▶ [BRIEF]: Could you please write out each line of the records exactly, minus the pictures?

(Saved entries)
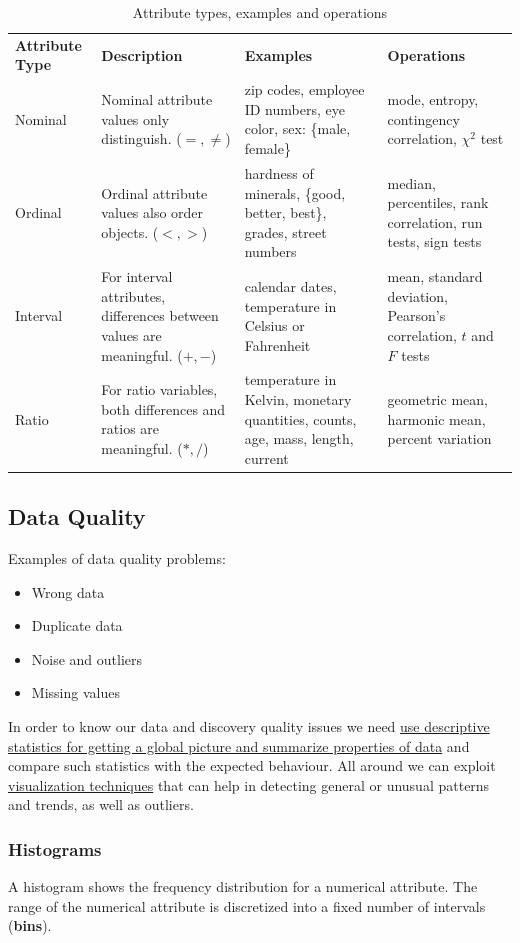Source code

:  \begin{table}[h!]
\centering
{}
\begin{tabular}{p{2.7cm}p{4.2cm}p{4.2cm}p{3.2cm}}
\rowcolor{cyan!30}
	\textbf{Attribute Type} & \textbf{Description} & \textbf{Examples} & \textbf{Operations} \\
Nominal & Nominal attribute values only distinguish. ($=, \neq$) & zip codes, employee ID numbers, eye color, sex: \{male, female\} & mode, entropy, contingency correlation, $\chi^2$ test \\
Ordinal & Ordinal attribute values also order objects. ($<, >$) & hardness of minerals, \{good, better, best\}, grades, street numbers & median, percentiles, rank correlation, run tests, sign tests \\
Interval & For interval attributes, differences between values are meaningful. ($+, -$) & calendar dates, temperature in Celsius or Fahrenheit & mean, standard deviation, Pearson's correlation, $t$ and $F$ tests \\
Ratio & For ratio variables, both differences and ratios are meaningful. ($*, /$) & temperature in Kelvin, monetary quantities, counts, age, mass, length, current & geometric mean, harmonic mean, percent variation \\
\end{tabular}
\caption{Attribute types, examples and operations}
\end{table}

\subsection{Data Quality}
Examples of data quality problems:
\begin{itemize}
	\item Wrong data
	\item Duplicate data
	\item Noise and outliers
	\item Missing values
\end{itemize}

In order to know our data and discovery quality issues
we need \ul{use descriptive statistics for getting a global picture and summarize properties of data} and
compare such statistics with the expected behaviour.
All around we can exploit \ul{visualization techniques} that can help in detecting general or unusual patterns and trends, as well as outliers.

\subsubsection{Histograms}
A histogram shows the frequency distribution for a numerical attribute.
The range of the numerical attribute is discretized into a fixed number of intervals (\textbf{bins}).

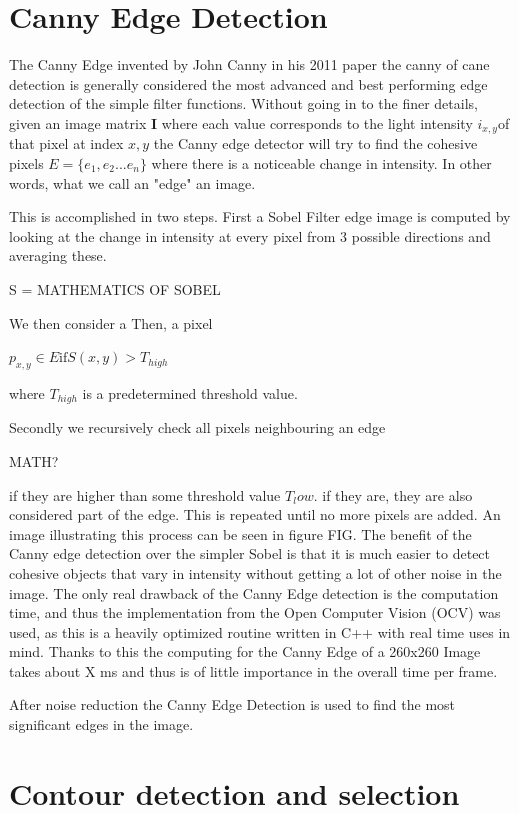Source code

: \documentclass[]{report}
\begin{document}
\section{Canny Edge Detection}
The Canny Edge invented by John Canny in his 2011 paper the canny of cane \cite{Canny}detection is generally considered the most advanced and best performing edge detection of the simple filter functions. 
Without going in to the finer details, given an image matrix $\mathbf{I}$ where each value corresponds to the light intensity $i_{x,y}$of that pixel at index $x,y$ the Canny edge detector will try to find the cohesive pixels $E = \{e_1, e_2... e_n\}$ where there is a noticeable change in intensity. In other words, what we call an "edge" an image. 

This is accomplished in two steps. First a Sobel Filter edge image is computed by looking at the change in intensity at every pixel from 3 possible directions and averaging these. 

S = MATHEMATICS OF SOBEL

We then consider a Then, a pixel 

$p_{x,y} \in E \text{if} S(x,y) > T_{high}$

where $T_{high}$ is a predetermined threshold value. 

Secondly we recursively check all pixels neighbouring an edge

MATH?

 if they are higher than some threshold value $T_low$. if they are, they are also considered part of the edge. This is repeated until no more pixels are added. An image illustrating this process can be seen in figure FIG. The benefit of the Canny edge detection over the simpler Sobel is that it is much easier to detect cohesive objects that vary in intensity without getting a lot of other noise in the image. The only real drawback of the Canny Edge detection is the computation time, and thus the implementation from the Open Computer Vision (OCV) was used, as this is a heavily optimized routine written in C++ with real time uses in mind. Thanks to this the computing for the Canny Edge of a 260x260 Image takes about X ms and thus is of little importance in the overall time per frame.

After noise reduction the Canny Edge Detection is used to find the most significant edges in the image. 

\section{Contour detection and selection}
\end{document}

▶ [WRITTEN SOLUTION]:
Source code

:  \begin{table}[h!]
\centering
{}
\begin{tabular}{p{2.7cm}p{4.2cm}p{4.2cm}p{3.2cm}}
\rowcolor{cyan!30}
	\textbf{Attribute Type} & \textbf{Description} & \textbf{Examples} & \textbf{Operations} \\
Nominal & Nominal attribute values only distinguish. ($=, \neq$) & zip codes, employee ID numbers, eye color, sex: \{male, female\} & mode, entropy, contingency correlation, $\chi^2$ test \\
Ordinal & Ordinal attribute values also order objects. ($<, >$) & hardness of minerals, \{good, better, best\}, grades, street numbers & median, percentiles, rank correlation, run tests, sign tests \\
Interval & For interval attributes, differences between values are meaningful. ($+, -$) & calendar dates, temperature in Celsius or Fahrenheit & mean, standard deviation, Pearson's correlation, $t$ and $F$ tests \\
Ratio & For ratio variables, both differences and ratios are meaningful. ($*, /$) & temperature in Kelvin, monetary quantities, counts, age, mass, length, current & geometric mean, harmonic mean, percent variation \\
\end{tabular}
\caption{Attribute types, examples and operations}
\end{table}

\subsection{Data Quality}
Examples of data quality problems:
\begin{itemize}
	\item Wrong data
	\item Duplicate data
	\item Noise and outliers
	\item Missing values
\end{itemize}

In order to know our data and discovery quality issues
we need \ul{use descriptive statistics for getting a global picture and summarize properties of data} and
compare such statistics with the expected behaviour.
All around we can exploit \ul{visualization techniques} that can help in detecting general or unusual patterns and trends, as well as outliers.

\subsubsection{Histograms}
A histogram shows the frequency distribution for a numerical attribute.
The range of the numerical attribute is discretized into a fixed number of intervals (\textbf{bins}).

Source code

: \documentclass[]{report}
\begin{document}
\section{Canny Edge Detection}
The Canny Edge invented by John Canny in his 2011 paper the canny of cane \cite{Canny}detection is generally considered the most advanced and best performing edge detection of the simple filter functions. 
Without going in to the finer details, given an image matrix $\mathbf{I}$ where each value corresponds to the light intensity $i_{x,y}$of that pixel at index $x,y$ the Canny edge detector will try to find the cohesive pixels $E = \{e_1, e_2... e_n\}$ where there is a noticeable change in intensity. In other words, what we call an "edge" an image. 

This is accomplished in two steps. First a Sobel Filter edge image is computed by looking at the change in intensity at every pixel from 3 possible directions and averaging these. 

S = MATHEMATICS OF SOBEL

We then consider a Then, a pixel 

$p_{x,y} \in E \text{if} S(x,y) > T_{high}$

where $T_{high}$ is a predetermined threshold value. 

Secondly we recursively check all pixels neighbouring an edge

MATH?

 if they are higher than some threshold value $T_low$. if they are, they are also considered part of the edge. This is repeated until no more pixels are added. An image illustrating this process can be seen in figure FIG. The benefit of the Canny edge detection over the simpler Sobel is that it is much easier to detect cohesive objects that vary in intensity without getting a lot of other noise in the image. The only real drawback of the Canny Edge detection is the computation time, and thus the implementation from the Open Computer Vision (OCV) was used, as this is a heavily optimized routine written in C++ with real time uses in mind. Thanks to this the computing for the Canny Edge of a 260x260 Image takes about X ms and thus is of little importance in the overall time per frame.

After noise reduction the Canny Edge Detection is used to find the most significant edges in the image. 

\section{Contour detection and selection}
\end{document}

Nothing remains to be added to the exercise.